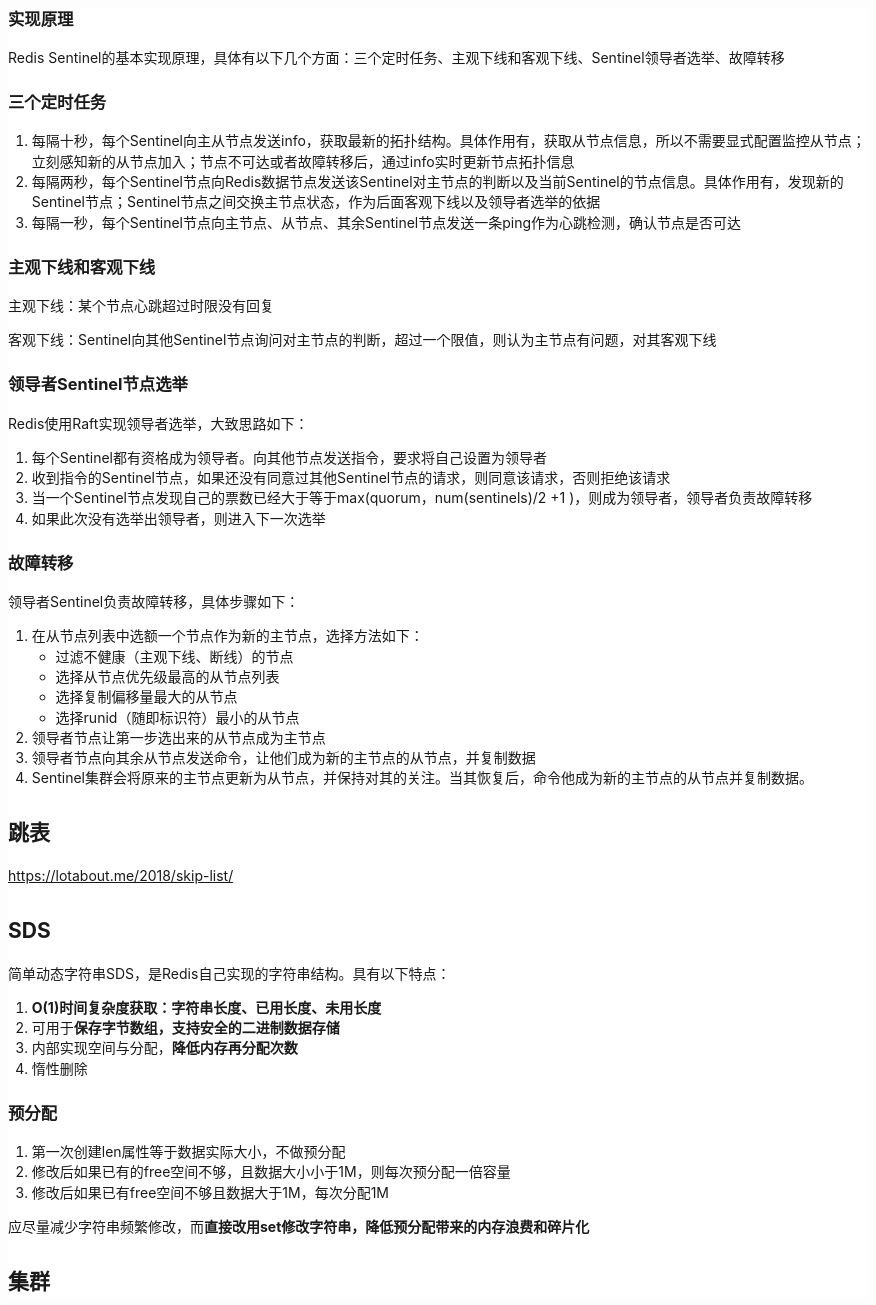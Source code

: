 ### 实现原理 

Redis Sentinel的基本实现原理，具体有以下几个方面：三个定时任务、主观下线和客观下线、Sentinel领导者选举、故障转移

### 三个定时任务

1. 每隔十秒，每个Sentinel向主从节点发送info，获取最新的拓扑结构。具体作用有，获取从节点信息，所以不需要显式配置监控从节点；立刻感知新的从节点加入；节点不可达或者故障转移后，通过info实时更新节点拓扑信息
2. 每隔两秒，每个Sentinel节点向Redis数据节点发送该Sentinel对主节点的判断以及当前Sentinel的节点信息。具体作用有，发现新的Sentinel节点；Sentinel节点之间交换主节点状态，作为后面客观下线以及领导者选举的依据
3. 每隔一秒，每个Sentinel节点向主节点、从节点、其余Sentinel节点发送一条ping作为心跳检测，确认节点是否可达

### 主观下线和客观下线

主观下线：某个节点心跳超过时限没有回复  

客观下线：Sentinel向其他Sentinel节点询问对主节点的判断，超过一个限值，则认为主节点有问题，对其客观下线

### 领导者Sentinel节点选举

Redis使用Raft实现领导者选举，大致思路如下：

1. 每个Sentinel都有资格成为领导者。向其他节点发送指令，要求将自己设置为领导者
2. 收到指令的Sentinel节点，如果还没有同意过其他Sentinel节点的请求，则同意该请求，否则拒绝该请求
3. 当一个Sentinel节点发现自己的票数已经大于等于max(quorum，num(sentinels)/2  +1 )，则成为领导者，领导者负责故障转移
4. 如果此次没有选举出领导者，则进入下一次选举

### 故障转移

领导者Sentinel负责故障转移，具体步骤如下：

1. 在从节点列表中选额一个节点作为新的主节点，选择方法如下：
   * 过滤不健康（主观下线、断线）的节点
   * 选择从节点优先级最高的从节点列表
   * 选择复制偏移量最大的从节点
   * 选择runid（随即标识符）最小的从节点 
2. 领导者节点让第一步选出来的从节点成为主节点
3. 领导者节点向其余从节点发送命令，让他们成为新的主节点的从节点，并复制数据
4. Sentinel集群会将原来的主节点更新为从节点，并保持对其的关注。当其恢复后，命令他成为新的主节点的从节点并复制数据。  



## 跳表 

https://lotabout.me/2018/skip-list/  

## SDS

简单动态字符串SDS，是Redis自己实现的字符串结构。具有以下特点：

1. **O(1)时间复杂度获取：字符串长度、已用长度、未用长度**
2. 可用于**保存字节数组，支持安全的二进制数据存储**
3. 内部实现空间与分配，**降低内存再分配次数**
4. 惰性删除

### 预分配

1. 第一次创建len属性等于数据实际大小，不做预分配
2. 修改后如果已有的free空间不够，且数据大小小于1M，则每次预分配一倍容量
3. 修改后如果已有free空间不够且数据大于1M，每次分配1M

应尽量减少字符串频繁修改，而**直接改用set修改字符串，降低预分配带来的内存浪费和碎片化**



## 集群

.....

REQUIRED WORK: The required result is an exact repetition of the lines from the one containing "3. 内部实现空间与分配，**降低内存再分配次数**" through the last line of the data.

TASK OUTPUT:
3. 内部实现空间与分配，**降低内存再分配次数**
4. 惰性删除

### 预分配

1. 第一次创建len属性等于数据实际大小，不做预分配
2. 修改后如果已有的free空间不够，且数据大小小于1M，则每次预分配一倍容量
3. 修改后如果已有free空间不够且数据大于1M，每次分配1M

应尽量减少字符串频繁修改，而**直接改用set修改字符串，降低预分配带来的内存浪费和碎片化**



## 集群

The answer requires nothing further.